2017 Bentley Mulsanne by Mansory
German tuner takes muted approach in giving Bentley’s luxo-limo a tuning upgradeby Kirby, on
You’d be hard-pressed to find a tuner that has embraced the outlandish more times than Mansory. Run down its catalog of past of works and they’re all there for you to see. There are the Siracusa kits for the Ferraris, the Carbonado kits for the Lamborghinis, and while I’m at it, remember the Bentley Continental Vitesse Rose from 2009? Yikes. As colorful as Mansory’s tuning history is, we can all agree that it makes the kind of statements that very few of its peers in the tuning game are able to do. Which is why it is a bit disappointing to find out that its latest program – one for the Bentley Mulsanne – came with a headline that begins with “subtle modifications.”
The words “Mansory” and “subtle” should be mentioned in the same sentence about as often as the words “Reliant Robin” and “reliable” are. And yet, here we are, presenting a Mansory program for Bentley’s luxury limousine that doesn’t quite feel like something that the German tuner worked on its tuning laboratory. Don’t get me wrong, there are plenty of fancy carbon fiber bits and pieces here and there. It even has a notable power upgrade, which is rare in the aftermarket scene for a car as massive as the Mulsanne. But since this is Mansory we’re talking about, there’s a level of audacious expectation that has to be met, one that I this program wasn’t able to reach.
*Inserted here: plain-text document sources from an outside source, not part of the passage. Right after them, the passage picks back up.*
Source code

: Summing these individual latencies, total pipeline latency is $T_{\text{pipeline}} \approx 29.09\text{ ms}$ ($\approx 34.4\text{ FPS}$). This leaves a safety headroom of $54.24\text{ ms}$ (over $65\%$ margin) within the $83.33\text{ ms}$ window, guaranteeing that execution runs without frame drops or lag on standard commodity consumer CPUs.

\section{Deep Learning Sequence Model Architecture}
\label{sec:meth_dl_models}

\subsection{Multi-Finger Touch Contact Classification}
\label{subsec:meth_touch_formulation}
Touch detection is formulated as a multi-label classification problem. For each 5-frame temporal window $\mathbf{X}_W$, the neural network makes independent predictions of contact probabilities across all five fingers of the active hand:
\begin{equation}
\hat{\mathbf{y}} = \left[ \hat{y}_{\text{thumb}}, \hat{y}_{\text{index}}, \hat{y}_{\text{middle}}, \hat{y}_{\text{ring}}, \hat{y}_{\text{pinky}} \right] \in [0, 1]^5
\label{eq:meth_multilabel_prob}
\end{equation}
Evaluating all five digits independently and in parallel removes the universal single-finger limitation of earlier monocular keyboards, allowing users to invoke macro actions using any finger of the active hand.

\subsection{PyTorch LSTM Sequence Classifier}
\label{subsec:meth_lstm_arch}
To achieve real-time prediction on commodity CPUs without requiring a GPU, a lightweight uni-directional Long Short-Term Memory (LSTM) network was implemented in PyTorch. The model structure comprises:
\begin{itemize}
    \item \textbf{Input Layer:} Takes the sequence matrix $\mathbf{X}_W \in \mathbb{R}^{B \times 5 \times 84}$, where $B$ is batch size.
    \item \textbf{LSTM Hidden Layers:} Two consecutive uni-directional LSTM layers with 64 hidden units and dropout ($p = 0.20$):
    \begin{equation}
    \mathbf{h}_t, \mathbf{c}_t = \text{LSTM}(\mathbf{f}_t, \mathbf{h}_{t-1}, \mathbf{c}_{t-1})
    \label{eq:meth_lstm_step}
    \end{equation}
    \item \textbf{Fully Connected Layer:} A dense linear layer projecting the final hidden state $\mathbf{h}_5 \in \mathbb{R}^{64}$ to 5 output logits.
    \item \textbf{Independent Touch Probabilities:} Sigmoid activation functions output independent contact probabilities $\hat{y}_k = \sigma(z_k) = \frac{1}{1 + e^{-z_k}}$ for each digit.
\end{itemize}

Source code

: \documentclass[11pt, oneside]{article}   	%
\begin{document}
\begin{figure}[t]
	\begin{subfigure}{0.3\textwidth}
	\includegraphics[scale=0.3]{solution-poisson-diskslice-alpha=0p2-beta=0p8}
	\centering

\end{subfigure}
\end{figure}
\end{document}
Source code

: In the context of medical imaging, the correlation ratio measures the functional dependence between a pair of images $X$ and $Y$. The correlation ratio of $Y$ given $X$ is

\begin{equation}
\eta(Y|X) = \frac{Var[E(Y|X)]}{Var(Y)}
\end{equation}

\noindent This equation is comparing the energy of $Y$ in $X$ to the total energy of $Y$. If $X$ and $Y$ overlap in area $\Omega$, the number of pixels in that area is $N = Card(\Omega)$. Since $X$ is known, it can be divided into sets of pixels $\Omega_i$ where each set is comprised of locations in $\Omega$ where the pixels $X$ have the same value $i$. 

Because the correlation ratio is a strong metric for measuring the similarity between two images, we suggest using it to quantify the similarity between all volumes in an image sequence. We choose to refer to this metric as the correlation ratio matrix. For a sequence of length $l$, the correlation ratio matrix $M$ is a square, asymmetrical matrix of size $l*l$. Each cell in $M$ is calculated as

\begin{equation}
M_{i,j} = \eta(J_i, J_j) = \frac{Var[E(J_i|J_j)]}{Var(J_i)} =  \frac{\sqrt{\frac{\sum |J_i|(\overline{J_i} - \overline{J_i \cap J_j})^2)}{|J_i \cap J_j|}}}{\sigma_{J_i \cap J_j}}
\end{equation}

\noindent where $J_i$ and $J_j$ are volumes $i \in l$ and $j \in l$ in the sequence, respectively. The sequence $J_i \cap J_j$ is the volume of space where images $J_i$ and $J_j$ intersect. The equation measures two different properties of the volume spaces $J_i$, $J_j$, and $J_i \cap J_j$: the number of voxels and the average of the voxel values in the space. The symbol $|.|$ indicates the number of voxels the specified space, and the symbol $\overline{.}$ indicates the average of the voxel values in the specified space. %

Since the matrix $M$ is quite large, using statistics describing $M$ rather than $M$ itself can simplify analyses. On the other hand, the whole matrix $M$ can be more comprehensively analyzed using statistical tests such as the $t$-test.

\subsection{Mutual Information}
I don’t think it’s a sign that the tuner is slowing down on the imagination aspect of the game, so it does make me wonder if this is Mansory’s way of showing a side of itself that we rarely get to see.
Continue after the jump to read more about the Bentley Mulsanne by Mansory.
2017 Bentley Mulsanne by Mansory
Horsepower @ RPM:585
Torque @ RPM:811
0-60 time:5 sec.
Top Speed:190 mph
I’ll be the first to admit that I’ve gotten used to a certain level of pomposity when it comes to Mansory. It’s been a hit or miss proposition for the tuner, and while I understand the risk of going a little too far on the aero bits with a car like the Mulsanne, the tuner seems to have been a little too cautious this time around.
The exterior upgrades on the Bentley limousine are largely made up of an aerodynamic kit with a new front lip and air inlet covers fitted into the Mulsane’s front apron.
The exterior upgrades on the Bentley limousine are largely made up of an aerodynamic kit with a new front lip and air inlet covers fitted into the Mulsane’s front apron. New side skirts are also part of the program, as is the presence of a new rear lip spoiler and a diffuser insert in the back. The components are naturally made of carbon fiber, which should compensate for the absence of other parts in other sections of the car. In fact, the only other upgrade in this section of the Mulsanne is the new set of wheels that, in a word, are massive. These M8 light forged aluminum alloy wheels, as Mansory calls them, measure a gargantuan 22 inches and are wrapped in high-performance tires measuring 285/35ZR22 in the front and rear axles. Not quite what you expected from Mansory?
Plenty of other options available, including Bentley’s own Mulliner personalization division.
I can’t say this for certain, but I suspect that Mulliner is a big reason why aftermarket tuners rarely provide aesthetic upgrades for the Bentley Mulsanne. If you’re a customer who’s seeking one, wouldn’t Mulliner be your first choice? It’d be shocking if it weren’t, especially with the head-spinning number of customization options that are available for the limousine. Don’t believe me? Check these out past creations out.
One program that Mulliner worked on that still stands the test of time is the Mulsanne Birkin Limited Edition. Inspired by legendary racer Sir Henry Ralph Stanley "Tim" Birkin, this limited edition Mulsanne featured three different color options, including Ghost White, which is actually the only one of the three that I can properly identify. The other two colors – Damson and a combination of Fountain Blue and Dark Sapphire – are far more complicated for my head, which explains why they carry distinctive appeals in it of themselves.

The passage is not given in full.